**What the task asks**: All pictures are to be skipped; retype only the lines from the top of the entries through the line with "3% 32.0M 4s", both included.

[Records from a data collection]
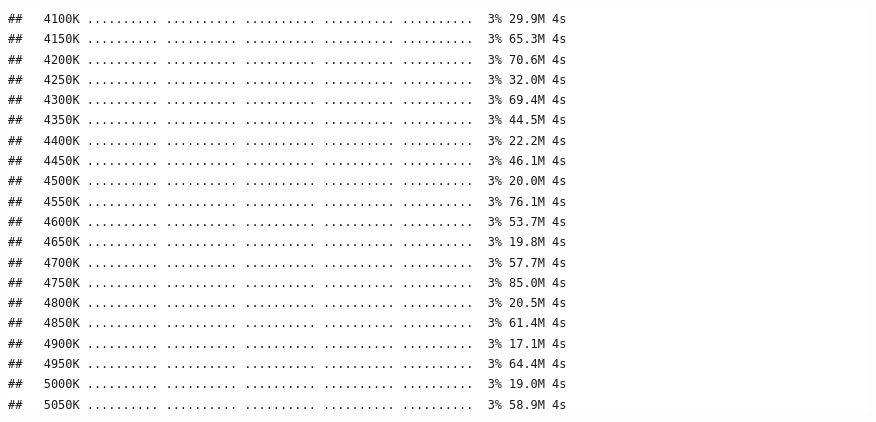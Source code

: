     ##   4100K .......... .......... .......... .......... ..........  3% 29.9M 4s
    ##   4150K .......... .......... .......... .......... ..........  3% 65.3M 4s
    ##   4200K .......... .......... .......... .......... ..........  3% 70.6M 4s
    ##   4250K .......... .......... .......... .......... ..........  3% 32.0M 4s
    ##   4300K .......... .......... .......... .......... ..........  3% 69.4M 4s
    ##   4350K .......... .......... .......... .......... ..........  3% 44.5M 4s
    ##   4400K .......... .......... .......... .......... ..........  3% 22.2M 4s
    ##   4450K .......... .......... .......... .......... ..........  3% 46.1M 4s
    ##   4500K .......... .......... .......... .......... ..........  3% 20.0M 4s
    ##   4550K .......... .......... .......... .......... ..........  3% 76.1M 4s
    ##   4600K .......... .......... .......... .......... ..........  3% 53.7M 4s
    ##   4650K .......... .......... .......... .......... ..........  3% 19.8M 4s
    ##   4700K .......... .......... .......... .......... ..........  3% 57.7M 4s
    ##   4750K .......... .......... .......... .......... ..........  3% 85.0M 4s
    ##   4800K .......... .......... .......... .......... ..........  3% 20.5M 4s
    ##   4850K .......... .......... .......... .......... ..........  3% 61.4M 4s
    ##   4900K .......... .......... .......... .......... ..........  3% 17.1M 4s
    ##   4950K .......... .......... .......... .......... ..........  3% 64.4M 4s
    ##   5000K .......... .......... .......... .......... ..........  3% 19.0M 4s
    ##   5050K .......... .......... .......... .......... ..........  3% 58.9M 4s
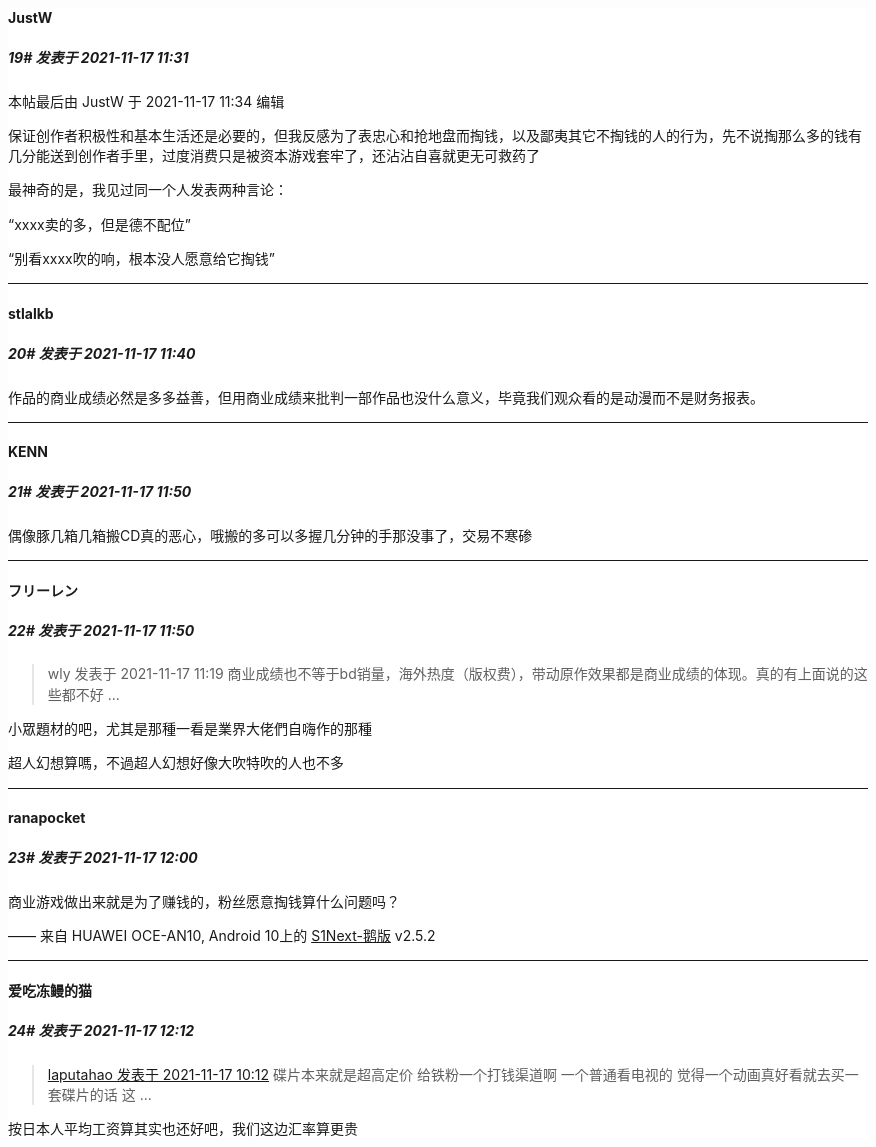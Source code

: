 ####  JustW  
##### 19#       发表于 2021-11-17 11:31

 本帖最后由 JustW 于 2021-11-17 11:34 编辑 

保证创作者积极性和基本生活还是必要的，但我反感为了表忠心和抢地盘而掏钱，以及鄙夷其它不掏钱的人的行为，先不说掏那么多的钱有几分能送到创作者手里，过度消费只是被资本游戏套牢了，还沾沾自喜就更无可救药了

最神奇的是，我见过同一个人发表两种言论：

“xxxx卖的多，但是德不配位”

“别看xxxx吹的响，根本没人愿意给它掏钱”

*****

####  stlalkb  
##### 20#       发表于 2021-11-17 11:40

作品的商业成绩必然是多多益善，但用商业成绩来批判一部作品也没什么意义，毕竟我们观众看的是动漫而不是财务报表。

*****

####  KENN  
##### 21#       发表于 2021-11-17 11:50

偶像豚几箱几箱搬CD真的恶心，哦搬的多可以多握几分钟的手那没事了，交易不寒碜

*****

####  フリーレン  
##### 22#       发表于 2021-11-17 11:50

<blockquote>wly 发表于 2021-11-17 11:19
商业成绩也不等于bd销量，海外热度（版权费），带动原作效果都是商业成绩的体现。真的有上面说的这些都不好 ...</blockquote>
小眾題材的吧，尤其是那種一看是業界大佬們自嗨作的那種

超人幻想算嗎，不過超人幻想好像大吹特吹的人也不多

*****

####  ranapocket  
##### 23#       发表于 2021-11-17 12:00

商业游戏做出来就是为了赚钱的，粉丝愿意掏钱算什么问题吗？

—— 来自 HUAWEI OCE-AN10, Android 10上的 [S1Next-鹅版](https://github.com/ykrank/S1-Next/releases) v2.5.2

*****

####  爱吃冻鳗的猫  
##### 24#       发表于 2021-11-17 12:12

<blockquote><a href="httphttps://bbs.saraba1st.com/2b/forum.php?mod=redirect&amp;goto=findpost&amp;pid=53575037&amp;ptid=2037909" target="_blank">laputahao 发表于 2021-11-17 10:12</a>
碟片本来就是超高定价 给铁粉一个打钱渠道啊 一个普通看电视的 觉得一个动画真好看就去买一套碟片的话 这 ...</blockquote>
按日本人平均工资算其实也还好吧，我们这边汇率算更贵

**Response below**:
Source code

:     ##   4100K .......... .......... .......... .......... ..........  3% 29.9M 4s
    ##   4150K .......... .......... .......... .......... ..........  3% 65.3M 4s
    ##   4200K .......... .......... .......... .......... ..........  3% 70.6M 4s
    ##   4250K .......... .......... .......... .......... ..........  3% 32.0M 4s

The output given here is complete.